Citizen Lab test-lists

Citizen Lab test-lists are lists of URLs used for censorship tests. They are in machine readable CSV format split by global and country lists with a few fields including categories.

They are also used by OONI Probe from which we source our data for the development of our online censorship dashboards project.

Having enough meta-data to generate the required views for our dashboard from these lists, will help ensure consistency across countries, as well as provide incentive for maintaining up-to-date categorised lists.

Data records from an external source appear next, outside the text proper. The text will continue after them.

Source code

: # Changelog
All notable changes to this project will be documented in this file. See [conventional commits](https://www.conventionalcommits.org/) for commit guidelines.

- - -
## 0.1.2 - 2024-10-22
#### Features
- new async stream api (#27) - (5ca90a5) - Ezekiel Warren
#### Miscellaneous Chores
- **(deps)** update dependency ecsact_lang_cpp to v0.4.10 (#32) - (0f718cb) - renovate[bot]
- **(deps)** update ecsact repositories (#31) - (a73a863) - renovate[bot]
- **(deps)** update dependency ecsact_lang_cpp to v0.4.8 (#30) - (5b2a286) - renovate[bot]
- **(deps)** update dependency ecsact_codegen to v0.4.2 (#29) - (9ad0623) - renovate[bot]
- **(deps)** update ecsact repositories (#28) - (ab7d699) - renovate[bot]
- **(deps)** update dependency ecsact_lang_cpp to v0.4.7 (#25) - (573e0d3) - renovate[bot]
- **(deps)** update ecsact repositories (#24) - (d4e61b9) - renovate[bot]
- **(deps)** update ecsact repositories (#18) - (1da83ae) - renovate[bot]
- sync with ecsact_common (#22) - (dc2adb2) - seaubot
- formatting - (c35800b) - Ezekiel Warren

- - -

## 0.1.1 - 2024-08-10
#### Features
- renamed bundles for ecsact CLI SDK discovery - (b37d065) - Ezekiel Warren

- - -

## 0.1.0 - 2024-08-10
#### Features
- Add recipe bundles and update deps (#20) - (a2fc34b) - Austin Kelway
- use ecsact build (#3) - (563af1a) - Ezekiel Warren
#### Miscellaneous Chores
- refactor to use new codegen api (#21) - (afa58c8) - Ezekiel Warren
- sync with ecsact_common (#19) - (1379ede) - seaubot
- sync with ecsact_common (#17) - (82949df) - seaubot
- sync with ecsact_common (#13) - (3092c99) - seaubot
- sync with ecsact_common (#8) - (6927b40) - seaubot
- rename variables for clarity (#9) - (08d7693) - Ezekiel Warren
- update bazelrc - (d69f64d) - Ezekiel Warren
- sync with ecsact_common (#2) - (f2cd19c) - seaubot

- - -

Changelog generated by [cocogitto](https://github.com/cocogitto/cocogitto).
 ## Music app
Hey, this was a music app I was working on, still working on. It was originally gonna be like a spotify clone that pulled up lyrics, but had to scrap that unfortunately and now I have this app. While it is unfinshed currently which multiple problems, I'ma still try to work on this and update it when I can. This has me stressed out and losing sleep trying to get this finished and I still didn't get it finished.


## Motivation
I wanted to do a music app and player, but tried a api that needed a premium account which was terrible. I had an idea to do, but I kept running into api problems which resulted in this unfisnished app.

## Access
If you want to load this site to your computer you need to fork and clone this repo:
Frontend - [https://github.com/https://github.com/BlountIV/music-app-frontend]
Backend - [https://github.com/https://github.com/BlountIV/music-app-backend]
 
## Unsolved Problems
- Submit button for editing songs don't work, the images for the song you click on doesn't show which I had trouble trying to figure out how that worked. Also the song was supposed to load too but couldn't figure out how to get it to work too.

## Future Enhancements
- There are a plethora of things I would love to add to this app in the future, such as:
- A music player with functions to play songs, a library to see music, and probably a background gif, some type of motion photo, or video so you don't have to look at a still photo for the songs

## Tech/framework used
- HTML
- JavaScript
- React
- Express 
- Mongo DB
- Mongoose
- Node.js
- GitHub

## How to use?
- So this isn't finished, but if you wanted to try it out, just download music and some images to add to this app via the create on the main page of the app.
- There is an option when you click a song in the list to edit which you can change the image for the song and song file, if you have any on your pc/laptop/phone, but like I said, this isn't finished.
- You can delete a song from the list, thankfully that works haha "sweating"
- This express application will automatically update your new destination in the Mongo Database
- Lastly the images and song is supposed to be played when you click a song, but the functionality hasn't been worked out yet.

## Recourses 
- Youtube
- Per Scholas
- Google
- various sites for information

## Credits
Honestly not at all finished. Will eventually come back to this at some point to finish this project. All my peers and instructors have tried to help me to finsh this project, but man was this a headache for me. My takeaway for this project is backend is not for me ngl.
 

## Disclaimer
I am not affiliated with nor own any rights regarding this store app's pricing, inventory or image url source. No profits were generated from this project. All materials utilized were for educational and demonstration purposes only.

Example of a partial test-list for Malaysia

| url                                           | category_code | category_description | date_added | source       | notes                                        | 
|-----------------------------------------------|---------------|----------------------|------------|--------------|----------------------------------------------| 
| https://76crimes.com/anti-lgbt-laws-malaysia/ | LGBT          | LGBT                 | 2016-06-10 | OONI         |                                              | 
| http://7rangers.blogspot.com/                 | POLR          | Political Criticism  | 2016-06-10 | OONI         |                                              | 
| http://adb.org                                | ECON          | Economics            | 2014-04-15 | citizenlab   |                                              | 
| https://amanah.org.my/                        | POLR          | Political Criticism  | 2017-10-11 | sinarproject | political party                              | 
| http://anwaribrahimblog.com                   | POLR          | Political Criticism  | 2014-04-15 | citizenlab   |                                              | 
| http://asiafriendfinder.com                   | DATE          | Online Dating        | 2014-04-15 | citizenlab   |                                              | 
| http://www.asiaone.com                        | NEWS          | News Media           | 2017-10-24 | sinarproject |                                              | 
| http://babeinthecitykl.blogspot.com/          | CULTR         | Culture              | 2016-06-10 | OONI         |                                              | 
| https://www.barisannasional.org.my/           | POLR          | Political Criticism  | 2018-04-30 | sinarproject | Barisan Nasional governing coalition website | 
| http://bbs.buysell.net.my                     | FILE          | File-sharing         | 2014-04-15 | citizenlab   |                                              | 
| http://bebasmedia.tripod.com                  | NEWS          | News Media           | 2014-04-15 | citizenlab   |                                              | 
| http://bersih.org                             | POLR          | Political Criticism  | 2014-04-15 | citizenlab   |                                              |

Views

Description

The lists probably could be extended with an additional description column. In the Malaysian list above, Bersih.org is a civil society electoral watchdog, but we cannot infer this from the test lists.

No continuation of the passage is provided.